Problem
When you reach the line containing "- **Downloadable Results**" in the records below, start copying exactly, and stop once you have copied the line containing "- **Cosine Similarity**".

START Given data

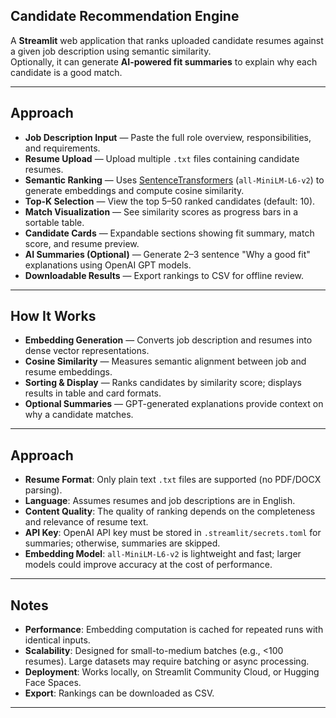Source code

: ## Candidate Recommendation Engine

A **Streamlit** web application that ranks uploaded candidate resumes against a given job description using semantic similarity.  
Optionally, it can generate **AI-powered fit summaries** to explain why each candidate is a good match.

---

## Approach

- **Job Description Input** — Paste the full role overview, responsibilities, and requirements.
- **Resume Upload** — Upload multiple `.txt` files containing candidate resumes.
- **Semantic Ranking** — Uses [SentenceTransformers](https://www.sbert.net/) (`all-MiniLM-L6-v2`) to generate embeddings and compute cosine similarity.
- **Top-K Selection** — View the top 5–50 ranked candidates (default: 10).
- **Match Visualization** — See similarity scores as progress bars in a sortable table.
- **Candidate Cards** — Expandable sections showing fit summary, match score, and resume preview.
- **AI Summaries (Optional)** — Generate 2–3 sentence "Why a good fit" explanations using OpenAI GPT models.
- **Downloadable Results** — Export rankings to CSV for offline review.

---

## How It Works

- **Embedding Generation** — Converts job description and resumes into dense vector representations.
- **Cosine Similarity** — Measures semantic alignment between job and resume embeddings.
- **Sorting & Display** — Ranks candidates by similarity score; displays results in table and card formats.
- **Optional Summaries** — GPT-generated explanations provide context on why a candidate matches.

---

## Approach

- **Resume Format**: Only plain text `.txt` files are supported (no PDF/DOCX parsing).
- **Language**: Assumes resumes and job descriptions are in English.
- **Content Quality**: The quality of ranking depends on the completeness and relevance of resume text.
- **API Key**: OpenAI API key must be stored in `.streamlit/secrets.toml` for summaries; otherwise, summaries are skipped.
- **Embedding Model**: `all-MiniLM-L6-v2` is lightweight and fast; larger models could improve accuracy at the cost of performance.

---

## Notes

- **Performance**: Embedding computation is cached for repeated runs with identical inputs.
- **Scalability**: Designed for small-to-medium batches (e.g., <100 resumes). Large datasets may require batching or async processing.
- **Deployment**: Works locally, on Streamlit Community Cloud, or Hugging Face Spaces.
- **Export**: Rankings can be downloaded as CSV.

---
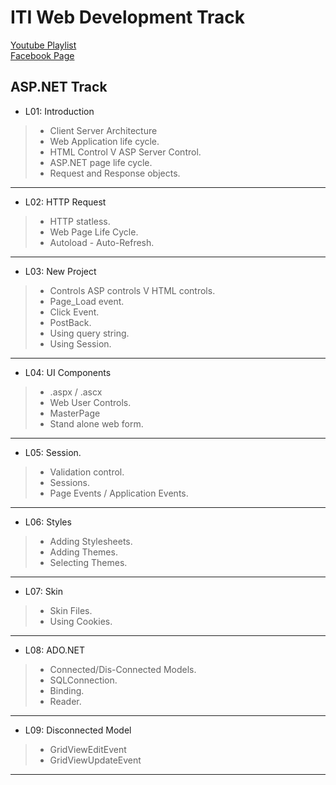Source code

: # ITI Web Development Track  
[Youtube Playlist](https://www.youtube.com/user/mido330664/videos?sort=da&view=0&flow=grid)  
[Facebook Page](https://www.facebook.com/mobarmgofficial/)  
  
## ASP.NET Track  
  
- L01: Introduction  
> - Client Server Architecture  
> - Web Application life cycle.  
> - HTML Control V ASP Server Control.  
> - ASP.NET page life cycle.  
> - Request and Response objects.  
---  
- L02: HTTP Request  
> - HTTP statless.  
> - Web Page Life Cycle.  
> - Autoload - Auto-Refresh.  
---  
- L03: New Project  
> - Controls ASP controls V HTML controls.  
> - Page_Load event.  
> - Click Event.  
> - PostBack.  
> - Using query string.  
> - Using Session.  
---  
- L04: UI Components
> - .aspx / .ascx  
> - Web User Controls.  
> - MasterPage  
> - Stand alone web form.  
---  
- L05: Session.
> - Validation control.  
> - Sessions.  
> - Page Events / Application Events.  
---  
- L06: Styles
> - Adding Stylesheets.  
> - Adding Themes.  
> - Selecting Themes.  
---  
- L07: Skin  
> - Skin Files.  
> - Using Cookies.  
---  
- L08: ADO.NET  
> - Connected/Dis-Connected Models.  
> - SQLConnection.  
> - Binding.  
> - Reader.  
---  
- L09: Disconnected Model 
> - GridViewEditEvent  
> - GridViewUpdateEvent  
---  
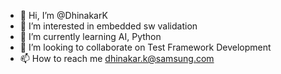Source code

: - 👋 Hi, I’m @DhinakarK
- 👀 I’m interested in embedded sw validation
- 🌱 I’m currently learning AI, Python
- 💞️ I’m looking to collaborate on Test Framework Development
- 📫 How to reach me dhinakar.k@samsung.com

<!---
DhinakarK/DhinakarK is a ✨ special ✨ repository because its `README.md` (this file) appears on your GitHub profile.
You can click the Preview link to take a look at your changes.
--->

END Given data

Answer area
- **Downloadable Results** — Export rankings to CSV for offline review.

---

## How It Works

- **Embedding Generation** — Converts job description and resumes into dense vector representations.
- **Cosine Similarity** — Measures semantic alignment between job and resume embeddings.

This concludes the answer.